When the flocks of the carmine bee-eater arrive in the Zambezi Valley, at the height of the dry season, the bush is tinged with the red colour of its feathers, brushing the arid colours of the winter landscape with renewed brilliance.
It is already the middle of September, and the dry season is coming to an end: in the Zambezi Valley everything is parched and arid, and water is scarce in the few remaining pools. Only in the great perennial rivers does it continue to flow and refresh thirsty animals. But in this panorama of scorched and faded colours, suddenly the bush and the banks of the Zambezi River are tinged with red.
This is, in fact, the time in which a wonderful intertropical migratory bird with characteristic carmine plumage arrives in the wooded savannas of northern Zimbabwe to mate and nest, coming from northern South Africa and Mozambique, where it spends the winter – the southern carmine bee-eater (Merops nubicoides).

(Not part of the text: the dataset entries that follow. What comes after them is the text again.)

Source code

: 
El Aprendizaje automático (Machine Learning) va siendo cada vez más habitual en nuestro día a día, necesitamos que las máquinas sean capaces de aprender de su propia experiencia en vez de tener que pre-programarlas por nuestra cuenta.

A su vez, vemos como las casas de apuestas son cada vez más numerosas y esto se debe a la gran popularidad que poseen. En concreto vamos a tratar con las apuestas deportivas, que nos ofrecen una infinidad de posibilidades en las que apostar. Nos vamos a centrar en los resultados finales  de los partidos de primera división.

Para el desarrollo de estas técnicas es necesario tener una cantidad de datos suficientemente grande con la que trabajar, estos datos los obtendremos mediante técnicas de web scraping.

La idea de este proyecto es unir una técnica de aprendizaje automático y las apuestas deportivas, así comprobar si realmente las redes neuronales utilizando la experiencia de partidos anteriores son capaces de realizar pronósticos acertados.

It is a graceful bird with colourful plumage and ranges in size from 30 to 38 centimetres. Its dazzling colours are its main characteristic, making it unmistakable: the back and chest of adult specimens are red, as is the forked tail. The head and lower abdomen are instead blue, while a black band runs from the base of the beak to the ear area, creating a characteristic black mask, which probably attenuates the glare of light during hunting.

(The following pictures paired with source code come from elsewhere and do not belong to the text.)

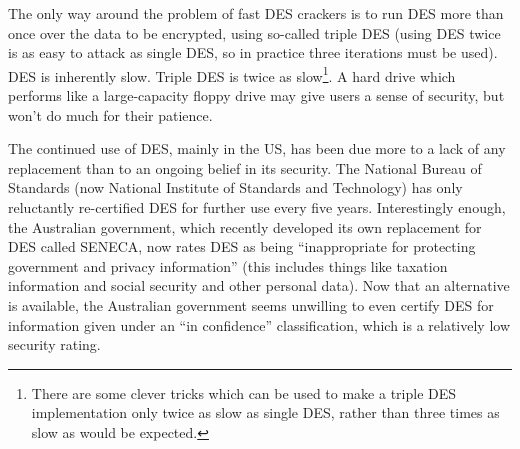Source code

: The only way around the problem of fast DES crackers is to run DES more than
once over the data to be encrypted, using so-called triple DES (using DES twice
is as easy to attack as single DES, so in practice three iterations must be
used).  DES is inherently slow.  Triple DES is twice as slow\footnote{
		There are some clever tricks which can be used to make a triple
              	DES implementation only twice as slow as single DES, rather than
              	three times as slow as would be expected.
}.  A hard
drive which performs like a large-capacity floppy drive may give users a sense
of security, but won't do much for their patience.

The continued use of DES, mainly in the US, has been due more to a lack of any
replacement than to an ongoing belief in its security.  The National Bureau of
Standards (now National Institute of Standards and Technology) has only
reluctantly re-certified DES for further use every five years.  Interestingly
enough, the Australian government, which recently developed its own replacement
for DES called SENECA, now rates DES as being ``inappropriate for protecting
government and privacy information'' (this includes things like taxation
information and social security and other personal data).  Now that an
alternative is available, the Australian government seems unwilling to even
certify DES for information given under an ``in confidence'' classification,
which is a relatively low security rating.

From a perched position on a branch near the colony, Bee-eaters identify the flying insects they feed on. From there they swoop down, taking flight and chasing their prey in admirable flying acrobatics that their long, thin wings allow them.

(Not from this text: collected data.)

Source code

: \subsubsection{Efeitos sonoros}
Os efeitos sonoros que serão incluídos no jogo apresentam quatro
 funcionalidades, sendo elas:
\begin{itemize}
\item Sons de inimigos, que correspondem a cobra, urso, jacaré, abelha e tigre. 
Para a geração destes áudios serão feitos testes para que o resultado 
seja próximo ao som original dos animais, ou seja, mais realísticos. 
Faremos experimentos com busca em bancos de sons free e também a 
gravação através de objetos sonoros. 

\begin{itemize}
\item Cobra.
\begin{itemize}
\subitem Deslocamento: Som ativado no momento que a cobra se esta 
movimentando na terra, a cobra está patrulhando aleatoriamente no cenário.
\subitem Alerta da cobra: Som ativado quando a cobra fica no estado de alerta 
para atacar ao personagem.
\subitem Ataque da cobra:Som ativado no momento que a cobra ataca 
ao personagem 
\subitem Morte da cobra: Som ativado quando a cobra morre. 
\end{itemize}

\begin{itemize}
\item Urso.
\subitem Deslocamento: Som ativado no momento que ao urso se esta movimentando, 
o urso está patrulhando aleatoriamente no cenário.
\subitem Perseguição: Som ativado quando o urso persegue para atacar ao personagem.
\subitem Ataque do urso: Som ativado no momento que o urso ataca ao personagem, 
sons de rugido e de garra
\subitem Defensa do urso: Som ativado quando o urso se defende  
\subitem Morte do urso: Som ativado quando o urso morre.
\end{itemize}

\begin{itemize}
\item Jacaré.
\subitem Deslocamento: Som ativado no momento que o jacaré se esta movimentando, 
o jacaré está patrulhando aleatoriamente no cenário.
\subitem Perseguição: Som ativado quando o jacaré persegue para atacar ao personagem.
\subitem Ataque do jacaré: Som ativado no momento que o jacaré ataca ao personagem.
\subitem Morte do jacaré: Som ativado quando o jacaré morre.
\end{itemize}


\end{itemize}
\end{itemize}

When the prey is finally captured and held firmly in its beak, the bee-eater returns to the branch it left to consume its meal. If this consists of an insect with a stinger, such as bees or wasps, the bee-eater slams it repeatedly against the branch, with rapid head movements, until the stinger is removed.
When these colourful birds arrive in the Zambezi Valley, their white-fronted bee-eater cousins have just weaned their clutches and abandoned the nests dug in the riverbanks. Carmines, which live in large colonies, occupy abandoned nests, clean them and prepare for their brood, where the female, after mating, lays two to five eggs.
Both parents take turns in brooding, which lasts about three weeks, and in the subsequent feeding of the chicks. After a month, the young bee-eaters can leave the nest and take flight. The chick feeding period is a time of intense hunting for the carmine bee-eaters and the skies above the Zambezi, at this juncture, are brushed with the red plumage of these graceful birds, engaged in their wonderful aerial acrobatics. (Gianni Bauce/Africa) – (CC BY-SA 3.0/Uncovery)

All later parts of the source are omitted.